Now the Concept is there, we can finally emblace the full power of Range-based for.

The Range library has the View. A View is a range adaptor. Views behaves like a range, so it is a range. Sort of.

Now suppose we want to iterate over the above vector, but backwards.

C++17 Range-based for is useless for this very very simple task. We have to fallback to the C++98 era reverse iterator.

std::for_each( rbegin(v), rend(v),
    []( auto i )
    {
        std::cout << i ;
    } ) ;

At least, we have lambda expression. But it doesn't save much of the ugliness.

In C++20, you can simply use reverse_view.

for ( auto i : v | reverse )
    std::cout << i ;

Yes. That's it. This very simple, and actually readable code prints "54321". Don't worry. There is absolutely no performance penalty at all! C++ is better than Haskell.

Now, suppose that, you want to iterate over 1 to n. The n is a runtime value. Creating a vector object is inefficient.

std::vector<int> v ;
int n ;
std::cin >> n ;
for ( int i = 1 ; i != n+1 ; ++i ) 
    v.push_back(i) ;

Fortunately, C++20 has iota_view. iota(a, b) create a range of integers incrementing in range \(a \leq; n < b\) .

int n = 10 ;
for ( auto i : iota( 1, n ) | reverse )
    std::cout << i ;

Now, this code prints "987654321".

There are a lot of numbers. We want to get rid of the even numbers so that we only deal with odd numbers. We can use filter_view.

for ( auto i : iota(1, 10)
    | filter( [](auto x){ return x % 2 == 1 ; }
)
    std::cout << i ;

It prints "13579".

filter(rule) drop elements x where function rule(x) returns false.

Now let's suppose that we have a function is_prime(n) which returns true if n is probably a prime number. I don't go into details how we can implement is_prime. If you want to know, search for Miller–Rabin.

This code prints all the prime between number 1-1000.

for ( auto i : iota(1, 1001)
    | filter( is_prime )
)
    std::cout << i << ', ' ;

This works. But what if you want the first 10 prime numbers? We can use take_view. take(n) takes n elements from the range.

for ( auto i : iota(1)
    | filter( is_prime )
    | take ( 10 )
)
    std::cout << i << ', ' ;

It prints "2, 3, 5, 7, 11, 13, 17, 19, 23, 29, "

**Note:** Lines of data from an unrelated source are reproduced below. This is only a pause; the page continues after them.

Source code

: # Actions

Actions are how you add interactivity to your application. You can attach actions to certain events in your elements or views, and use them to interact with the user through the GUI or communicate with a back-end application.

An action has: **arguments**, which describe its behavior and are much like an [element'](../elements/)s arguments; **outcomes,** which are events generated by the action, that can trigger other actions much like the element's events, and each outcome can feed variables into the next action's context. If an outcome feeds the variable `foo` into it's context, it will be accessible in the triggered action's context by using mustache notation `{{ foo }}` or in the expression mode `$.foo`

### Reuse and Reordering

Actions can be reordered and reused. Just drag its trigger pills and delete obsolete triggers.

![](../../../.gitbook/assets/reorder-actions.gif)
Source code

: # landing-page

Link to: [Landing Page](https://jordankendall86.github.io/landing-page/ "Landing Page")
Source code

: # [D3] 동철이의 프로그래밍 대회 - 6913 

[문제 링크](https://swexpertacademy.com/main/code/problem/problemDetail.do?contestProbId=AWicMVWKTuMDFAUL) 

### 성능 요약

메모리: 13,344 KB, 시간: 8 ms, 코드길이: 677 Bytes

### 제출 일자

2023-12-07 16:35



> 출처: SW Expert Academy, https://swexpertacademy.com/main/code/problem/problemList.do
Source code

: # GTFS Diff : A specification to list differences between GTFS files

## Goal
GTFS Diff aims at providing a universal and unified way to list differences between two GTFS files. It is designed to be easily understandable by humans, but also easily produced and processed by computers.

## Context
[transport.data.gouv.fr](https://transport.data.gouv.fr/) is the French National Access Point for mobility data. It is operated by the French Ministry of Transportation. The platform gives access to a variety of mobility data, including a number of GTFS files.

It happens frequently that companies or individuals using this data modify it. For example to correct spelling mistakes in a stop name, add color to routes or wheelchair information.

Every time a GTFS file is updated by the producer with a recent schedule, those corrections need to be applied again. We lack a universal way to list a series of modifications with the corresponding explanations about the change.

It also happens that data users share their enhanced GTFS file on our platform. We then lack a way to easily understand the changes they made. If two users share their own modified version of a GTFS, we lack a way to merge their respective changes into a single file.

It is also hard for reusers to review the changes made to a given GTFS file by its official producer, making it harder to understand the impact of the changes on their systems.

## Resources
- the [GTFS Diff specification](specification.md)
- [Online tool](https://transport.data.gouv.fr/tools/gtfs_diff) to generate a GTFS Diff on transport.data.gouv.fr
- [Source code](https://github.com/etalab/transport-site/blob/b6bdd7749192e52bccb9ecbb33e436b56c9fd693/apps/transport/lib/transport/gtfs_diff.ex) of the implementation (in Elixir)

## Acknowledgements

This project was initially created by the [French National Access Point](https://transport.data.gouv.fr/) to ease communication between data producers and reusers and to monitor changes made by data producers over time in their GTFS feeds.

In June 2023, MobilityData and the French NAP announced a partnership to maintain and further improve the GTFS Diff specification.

You may notice that above code pass only one argument to iota_view. iota(n) create a range start from n and increment indefinitely. That means if you wrote like this:

for ( auto i : iota(1) )
    std::cout << i << '\n' ;

It prints numbers until it overflows and still continues printing overflowed numbers. It's a inifinite loop. It never stops.

take_view can stop the execution such inifinte loop because it only take n elements from the previous range.

for ( auto i : iota(1) | take(10) )
    std::cout << i '\n' ;

This code prints 1 to 10 and stop the loop.

We can use iota_view to write index loop. Suppose we want to iterate integer from 0 to 100. Traditionally, we write like this.

for ( int i = 0 ; i != 101 ; ++i )
    ... ;

This works. But frankly, I don't want to write this code. I have to manually initialize a variable, check for loop terminating condition, and increment the variable, all by my hands. What I want is to iterate over integer of range a to b. You see, I can achieve this by just specify a and b. You can achieve that with iota(a, b+1).

for ( auto i : iota( 1, 101 ) )
    std::cout << i ;

Speaking of index loop, have you ever heard of the FizzBuzz problem? It goes like this "Print natural numbers 1 to 100. But for numbers multiple of 3, print Fizz instead of that number. For multiples of 5, print Buzz instead. For both multiple of 3 and 5, print FizzBuzz."

We have already written the index loop of 1 to 100. Let's write a function fizzbuzz(n) which take number n and return a string it should print to.

auto fizzbuzz = []( auto n ) -> std::string
{
    if ( n % 15 == 0 )
        return "FizzBuzz" ;
    else if ( n % 3 == 0 )
        return "Fizz" ;
    else if ( n % 5 = 0 )
        return "Buzz" ;
    else
        return std::to_string(n) ;
}

Now we wrote function fizzbuzz, we can use transform_view to transform the each elements in the range to corresponding string it should print to.

for ( auto msg : iota( 1, 101 )
    | transform( fizzbuzz )
)
    std::cout << msg << '\n' ; 

Isn't this fantastic?

Finally, you can combine as many views as you like. You can iota it, filter it, transform it, take it, then reverse it.

for ( auto i : iota(1)
    | filter(filter_rule)
    | transform(transfrom_rule)
    | take(n)
    | reverse
)
    std::cout << i '\n' ;

You can add even more views after reverse if you really want.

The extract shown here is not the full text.